WTH?! Two of my favorite movies ever against each other! blasphemy!  Hmm...but I have to pick ROTK because it was a movie experience that I will never forget in my entire life!!!  It was a perfect movie for me,no doubt about that 

Hell, I'm going to watch the extended marathon tonight (almost 12 hours).

EDIT: Shit! This makes me even more exited about the Hobbit Part I and II


----------



## Brian (Jan 2, 2010)

Return of the King brought closure to the story and had way better battles


----------



## Violent by Design (Jan 2, 2010)

I think Twin Towers is the best out of the series.

I'm gonna have to go with Return of the King. When Fellowship first came out I was very bored with the movie. Fellowship was a better adaption of the novel as opposed to Return of the King.

It's hard to ignore the great action and cinematic effects with Return of the King. Superior special effects is something that a sequel usually enjoys over the first film of the franchise.  

With that being said, Return of the King will go down as a monumental movie. It has achieved things that no movie of its genre has really came close to doing. It's won 11/11 academy words that it was nominated for, and it's one of the highest selling movies of all time. So even with personal opinion aside, one would have to say the consensus favors Return of the King.

Though the poll is closed, I would have most likely voted for the final movie of the epic trilogy.


----------



## Commander Shepard (Jan 2, 2010)

While Return had spectacular special effects, Fellowship didn't skimp on them either.  Balrog, anyone?


----------



## Roy (Jan 2, 2010)

The first time I saw FOTR I was in awe, Ive never seen a movie like that, which is why its my favorite of the trilogy, but ROTK is the best of the three so it deserves to win.
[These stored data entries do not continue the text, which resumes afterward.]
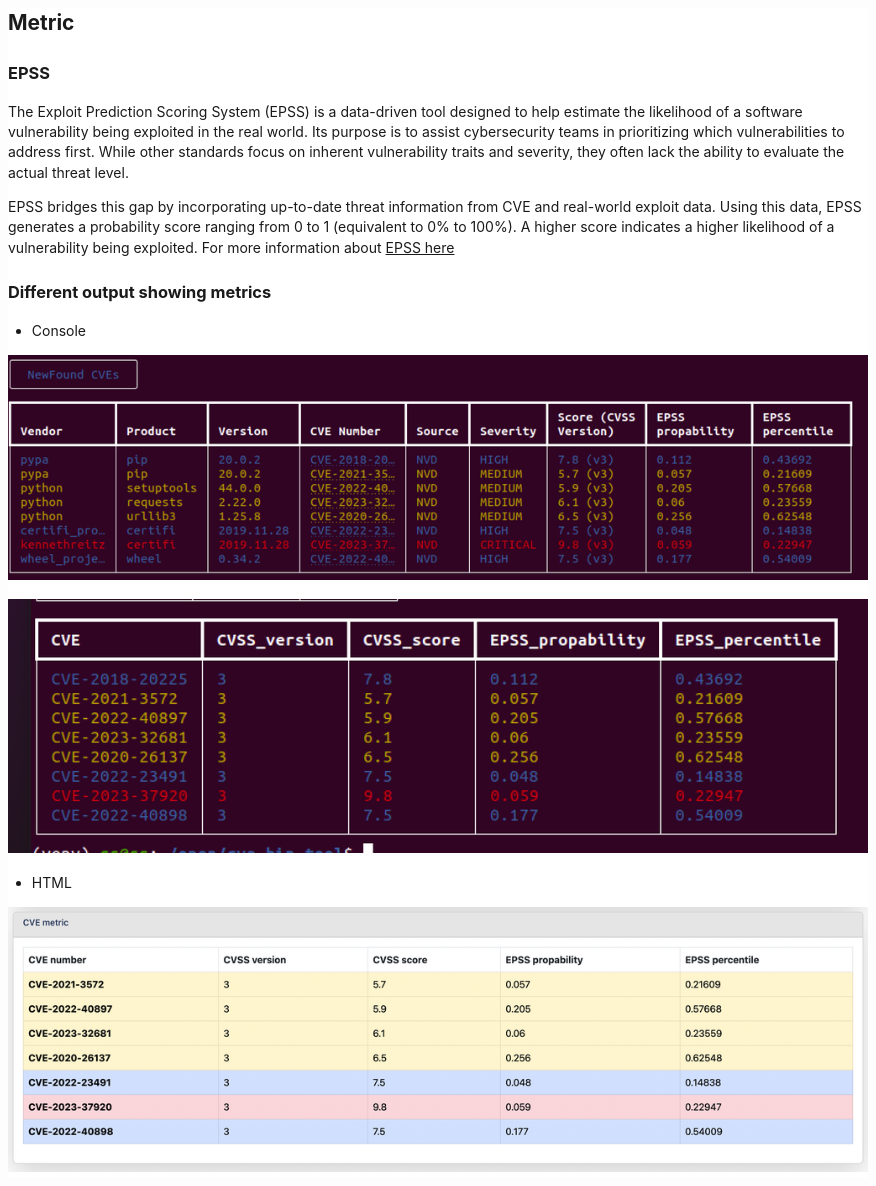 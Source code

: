 ## Metric

### EPSS

The Exploit Prediction Scoring System (EPSS) is a data-driven tool designed to help estimate the likelihood of a software vulnerability being exploited in the real world. Its purpose is to assist cybersecurity teams in prioritizing which vulnerabilities to address first. While other standards focus on inherent vulnerability traits and severity, they often lack the ability to evaluate the actual threat level. 

EPSS bridges this gap by incorporating up-to-date threat information from CVE and real-world exploit data. Using this data, EPSS generates a probability score ranging from 0 to 1 (equivalent to 0% to 100%). A higher score indicates a higher likelihood of a vulnerability being exploited. For more information about [EPSS here](https://www.first.org/epss/model)

### Different output showing metrics

- Console

![console table](images/metric/console_table.png)

![console metric table](images/metric/metric_table.png)

- HTML

![HTML metric table](images/metric/HTML.png) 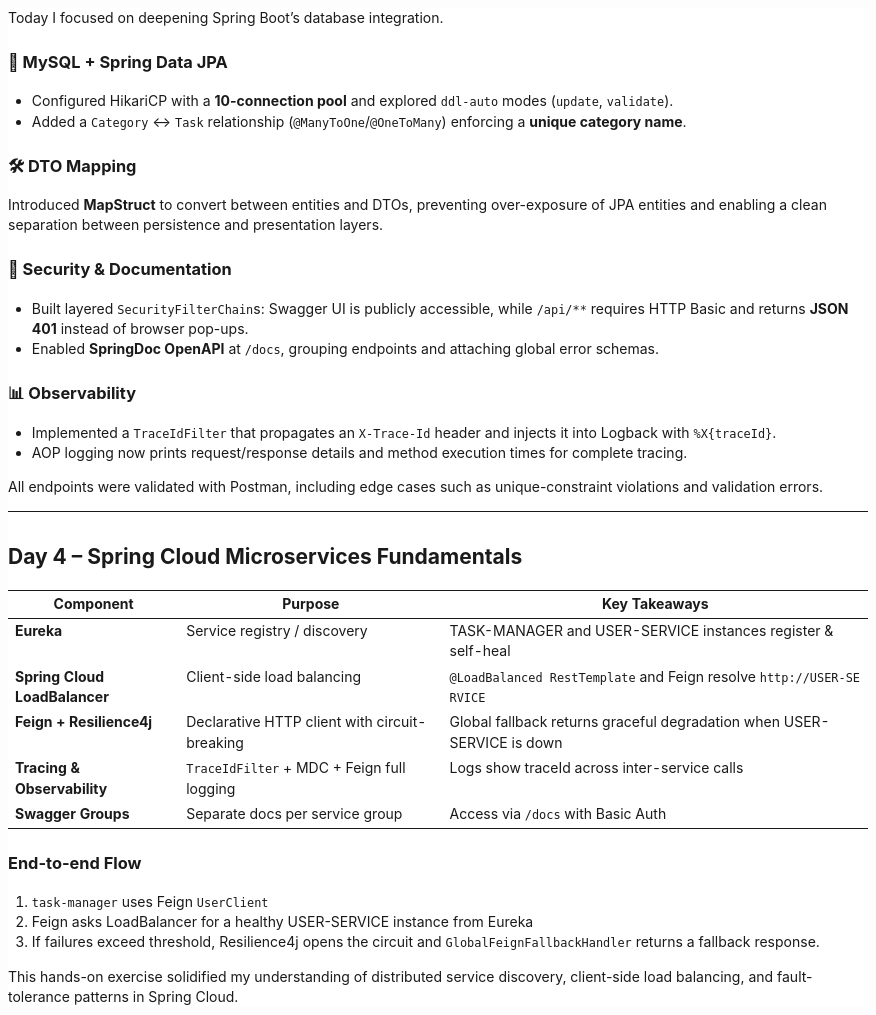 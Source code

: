 Today I focused on deepening Spring Boot’s database integration.

### 🔗 MySQL + Spring Data JPA

- Configured HikariCP with a **10-connection pool** and explored `ddl-auto` modes (`update`, `validate`).
- Added a `Category` ↔ `Task` relationship (`@ManyToOne`/`@OneToMany`) enforcing a **unique category name**.

### 🛠 DTO Mapping

Introduced **MapStruct** to convert between entities and DTOs, preventing over-exposure of JPA entities and enabling a clean separation between persistence and presentation layers.

### 🔐 Security & Documentation

- Built layered `SecurityFilterChain`s: Swagger UI is publicly accessible, while `/api/**` requires HTTP Basic and returns **JSON 401** instead of browser pop-ups.
- Enabled **SpringDoc OpenAPI** at `/docs`, grouping endpoints and attaching global error schemas.

### 📊 Observability

- Implemented a `TraceIdFilter` that propagates an `X-Trace-Id` header and injects it into Logback with `%X{traceId}`.
- AOP logging now prints request/response details and method execution times for complete tracing.

All endpoints were validated with Postman, including edge cases such as unique-constraint violations and validation errors.

______________________________________________________________________

## Day 4 – Spring Cloud Microservices Fundamentals

| Component | Purpose | Key Takeaways |
|-----------|---------|---------------|
| **Eureka** | Service registry / discovery | TASK-MANAGER and USER-SERVICE instances register & self-heal |
| **Spring Cloud LoadBalancer** | Client-side load balancing | `@LoadBalanced RestTemplate` and Feign resolve `http://USER-SERVICE` |
| **Feign + Resilience4j** | Declarative HTTP client with circuit-breaking | Global fallback returns graceful degradation when USER-SERVICE is down |
| **Tracing & Observability** | `TraceIdFilter` + MDC + Feign full logging | Logs show traceId across inter-service calls |
| **Swagger Groups** | Separate docs per service group | Access via `/docs` with Basic Auth |

### End-to-end Flow

1. `task-manager` uses Feign `UserClient`
1. Feign asks LoadBalancer for a healthy USER-SERVICE instance from Eureka
1. If failures exceed threshold, Resilience4j opens the circuit and `GlobalFeignFallbackHandler` returns a fallback response.

This hands-on exercise solidified my understanding of distributed service discovery, client-side load balancing, and fault-tolerance patterns in Spring Cloud.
I guess too many complained about LotR raping every other film so they put them together. No matter, Return of the King will still rape every film that is put up against it, and eventually win this "Movie of the Decade" title.


----------



## Sen (Jan 2, 2010)

Missed this one too   Would have voted for The Return of the King anyway since I preferred all the action, especially that last battle.  Both had pretty awesome effects though, but I didn't like how the first ended that much.


----------



## The Pink Ninja (Jan 3, 2010)

HOW THE FUCK DID ROTK WIN THIS?

No seriously, did the army of invincible super speed ghosts not enough for you?
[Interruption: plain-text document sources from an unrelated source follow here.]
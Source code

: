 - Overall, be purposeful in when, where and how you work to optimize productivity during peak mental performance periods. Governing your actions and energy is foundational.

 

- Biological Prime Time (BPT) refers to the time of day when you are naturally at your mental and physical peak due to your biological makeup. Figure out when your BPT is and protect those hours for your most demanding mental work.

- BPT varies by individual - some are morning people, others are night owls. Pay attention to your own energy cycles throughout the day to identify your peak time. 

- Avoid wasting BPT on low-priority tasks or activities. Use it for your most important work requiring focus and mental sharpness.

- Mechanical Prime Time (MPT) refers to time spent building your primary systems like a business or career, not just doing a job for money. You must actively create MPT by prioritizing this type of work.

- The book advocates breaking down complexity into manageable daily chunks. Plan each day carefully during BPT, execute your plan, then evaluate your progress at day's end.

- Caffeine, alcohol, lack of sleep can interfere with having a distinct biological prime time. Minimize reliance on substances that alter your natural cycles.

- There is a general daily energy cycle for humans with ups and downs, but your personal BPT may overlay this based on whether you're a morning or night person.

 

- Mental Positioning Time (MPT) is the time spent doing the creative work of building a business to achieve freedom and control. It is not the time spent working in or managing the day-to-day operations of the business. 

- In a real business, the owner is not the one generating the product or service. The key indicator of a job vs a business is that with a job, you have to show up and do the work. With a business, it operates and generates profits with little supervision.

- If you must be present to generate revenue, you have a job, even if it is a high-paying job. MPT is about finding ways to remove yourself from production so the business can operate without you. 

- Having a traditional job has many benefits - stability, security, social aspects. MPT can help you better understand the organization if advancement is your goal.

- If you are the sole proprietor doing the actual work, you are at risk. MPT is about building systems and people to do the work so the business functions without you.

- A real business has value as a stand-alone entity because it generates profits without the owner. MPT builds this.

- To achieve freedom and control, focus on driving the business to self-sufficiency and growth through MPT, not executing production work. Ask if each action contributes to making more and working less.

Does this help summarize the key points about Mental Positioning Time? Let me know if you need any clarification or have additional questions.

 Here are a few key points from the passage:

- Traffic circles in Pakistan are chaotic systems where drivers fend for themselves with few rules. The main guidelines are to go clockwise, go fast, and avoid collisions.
Or the fact the movie went to a good half a damn hour too long?


----------



## Butō Rengoob (Jan 3, 2010)

Dammit missed it, would voted RotK anyway but still.


----------



## Commander Shepard (Jan 3, 2010)

The Pink Ninja said:


> HOW THE FUCK DID ROTK WIN THIS?
> 
> No seriously, did the army of invincible super speed ghosts not enough for you?
> 
> Or the fact the movie went to a good half a damn hour too long?



[YOUTUBE]http://www.youtube.com/watch?v=luyMK-rt9O0&feature=related[/YOUTUBE]

"Arise, arise riders of Theoden!  Spears shall be shaken, shields shall be splintered!  A sword day, a red day!  Ere the sun rises!  Ride now!  Ride now! Ride!  Ride for ruin, and the world's ending!  Death!  Death! Death! For Eorlingas!"

That's why.


----------